§ Records from a data collection
-- Opening Marker --

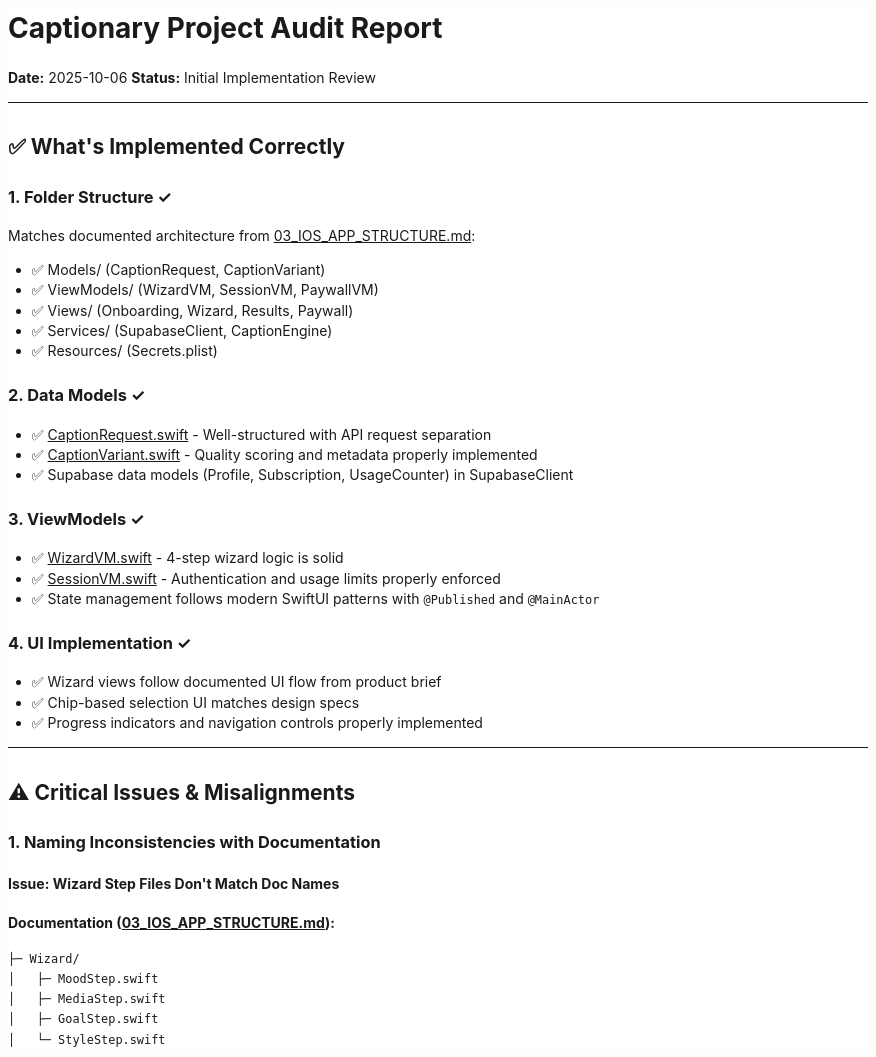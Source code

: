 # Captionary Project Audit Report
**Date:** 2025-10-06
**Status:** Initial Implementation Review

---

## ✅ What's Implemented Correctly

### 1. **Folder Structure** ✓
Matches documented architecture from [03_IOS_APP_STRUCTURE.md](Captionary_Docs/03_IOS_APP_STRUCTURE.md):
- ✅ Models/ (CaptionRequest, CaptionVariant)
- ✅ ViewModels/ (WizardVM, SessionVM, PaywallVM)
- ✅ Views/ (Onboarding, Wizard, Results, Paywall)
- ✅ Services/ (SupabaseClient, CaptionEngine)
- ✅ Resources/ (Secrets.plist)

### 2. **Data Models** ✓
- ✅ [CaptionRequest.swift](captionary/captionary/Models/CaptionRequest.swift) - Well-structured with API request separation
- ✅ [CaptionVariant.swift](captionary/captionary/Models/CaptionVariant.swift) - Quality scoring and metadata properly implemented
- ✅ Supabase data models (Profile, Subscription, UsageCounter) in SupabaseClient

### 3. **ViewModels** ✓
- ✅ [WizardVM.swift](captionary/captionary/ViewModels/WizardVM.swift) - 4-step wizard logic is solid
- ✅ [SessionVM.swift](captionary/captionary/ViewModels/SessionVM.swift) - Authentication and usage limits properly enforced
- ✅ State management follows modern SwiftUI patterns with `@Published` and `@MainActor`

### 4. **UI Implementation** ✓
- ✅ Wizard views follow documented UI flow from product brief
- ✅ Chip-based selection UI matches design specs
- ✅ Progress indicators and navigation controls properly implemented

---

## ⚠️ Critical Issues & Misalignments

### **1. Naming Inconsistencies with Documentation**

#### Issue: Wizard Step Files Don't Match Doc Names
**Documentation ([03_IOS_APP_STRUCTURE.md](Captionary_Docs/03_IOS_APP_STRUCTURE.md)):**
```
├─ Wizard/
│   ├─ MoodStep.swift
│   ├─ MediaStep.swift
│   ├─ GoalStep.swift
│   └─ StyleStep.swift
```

-- Closing Marker --
-- Opening Marker --

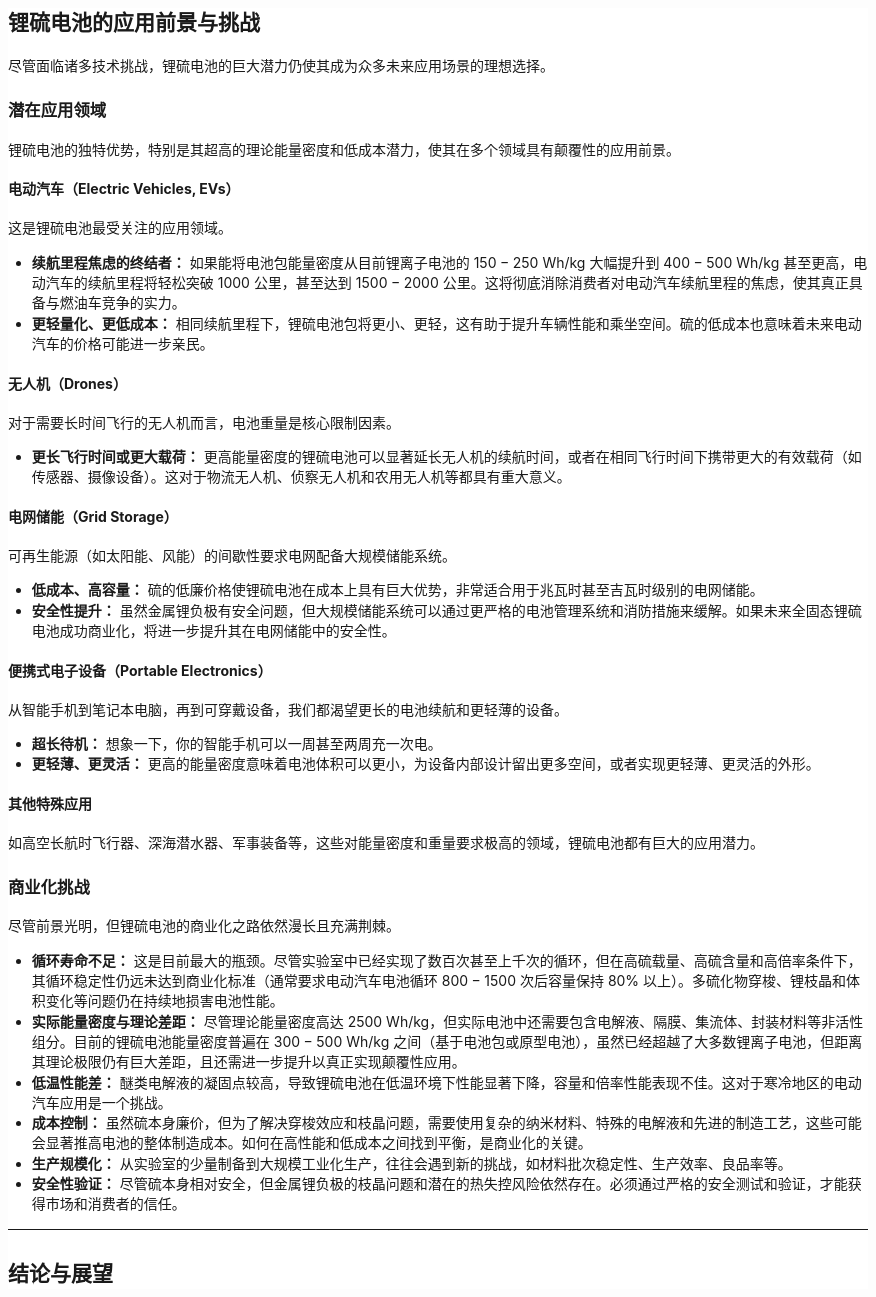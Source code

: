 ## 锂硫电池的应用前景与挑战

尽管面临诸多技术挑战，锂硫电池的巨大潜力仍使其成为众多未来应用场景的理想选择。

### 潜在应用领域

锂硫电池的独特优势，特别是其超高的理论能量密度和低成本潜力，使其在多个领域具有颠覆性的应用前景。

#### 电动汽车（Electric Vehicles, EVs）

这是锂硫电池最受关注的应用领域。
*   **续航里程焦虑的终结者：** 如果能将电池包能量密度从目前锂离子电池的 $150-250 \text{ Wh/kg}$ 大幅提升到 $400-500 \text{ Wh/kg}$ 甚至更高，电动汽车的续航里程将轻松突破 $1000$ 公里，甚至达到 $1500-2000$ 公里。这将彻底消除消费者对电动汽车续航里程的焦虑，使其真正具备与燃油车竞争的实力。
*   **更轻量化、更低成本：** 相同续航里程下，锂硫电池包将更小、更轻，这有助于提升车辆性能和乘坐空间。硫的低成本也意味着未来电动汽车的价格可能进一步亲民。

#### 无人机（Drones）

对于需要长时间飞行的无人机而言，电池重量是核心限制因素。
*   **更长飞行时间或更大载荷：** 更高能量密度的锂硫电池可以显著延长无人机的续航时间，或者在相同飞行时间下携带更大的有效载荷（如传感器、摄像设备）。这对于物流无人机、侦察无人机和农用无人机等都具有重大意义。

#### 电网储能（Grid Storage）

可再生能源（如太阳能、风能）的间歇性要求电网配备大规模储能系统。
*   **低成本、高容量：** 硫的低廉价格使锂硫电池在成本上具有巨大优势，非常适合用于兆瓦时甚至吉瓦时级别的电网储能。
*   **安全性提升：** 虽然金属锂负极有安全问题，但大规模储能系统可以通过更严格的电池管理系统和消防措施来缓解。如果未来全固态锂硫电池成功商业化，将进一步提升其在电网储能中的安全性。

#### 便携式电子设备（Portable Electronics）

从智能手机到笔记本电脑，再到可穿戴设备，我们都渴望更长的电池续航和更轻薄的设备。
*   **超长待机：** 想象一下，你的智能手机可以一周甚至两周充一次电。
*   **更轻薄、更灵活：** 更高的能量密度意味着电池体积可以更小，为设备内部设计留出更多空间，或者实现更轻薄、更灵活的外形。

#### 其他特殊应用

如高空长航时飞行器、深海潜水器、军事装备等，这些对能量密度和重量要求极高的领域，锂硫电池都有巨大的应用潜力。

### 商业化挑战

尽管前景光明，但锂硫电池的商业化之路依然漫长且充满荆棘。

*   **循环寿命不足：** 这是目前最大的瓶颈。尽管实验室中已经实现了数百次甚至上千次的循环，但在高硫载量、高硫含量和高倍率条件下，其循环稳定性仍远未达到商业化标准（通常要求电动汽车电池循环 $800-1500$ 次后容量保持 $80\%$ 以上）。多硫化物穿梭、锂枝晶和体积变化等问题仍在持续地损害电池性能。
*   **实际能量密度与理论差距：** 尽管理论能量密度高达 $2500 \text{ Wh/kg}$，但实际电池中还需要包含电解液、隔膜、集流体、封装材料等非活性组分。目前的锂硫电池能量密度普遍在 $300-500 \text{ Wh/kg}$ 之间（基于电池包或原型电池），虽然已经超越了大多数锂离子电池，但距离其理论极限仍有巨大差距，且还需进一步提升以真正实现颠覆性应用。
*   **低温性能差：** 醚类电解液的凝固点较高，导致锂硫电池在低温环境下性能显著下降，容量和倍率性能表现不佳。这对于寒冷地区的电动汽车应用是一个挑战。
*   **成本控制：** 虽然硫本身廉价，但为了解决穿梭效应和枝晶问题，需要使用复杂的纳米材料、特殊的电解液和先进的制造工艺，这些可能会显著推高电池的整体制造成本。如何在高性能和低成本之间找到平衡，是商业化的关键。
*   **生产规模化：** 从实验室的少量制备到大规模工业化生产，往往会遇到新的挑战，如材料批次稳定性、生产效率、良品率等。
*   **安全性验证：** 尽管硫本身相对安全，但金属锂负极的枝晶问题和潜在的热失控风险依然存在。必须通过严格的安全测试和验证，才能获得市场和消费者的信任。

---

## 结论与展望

-- Closing Marker --

Go through the lines above and count those with "documented"; report only the number.

2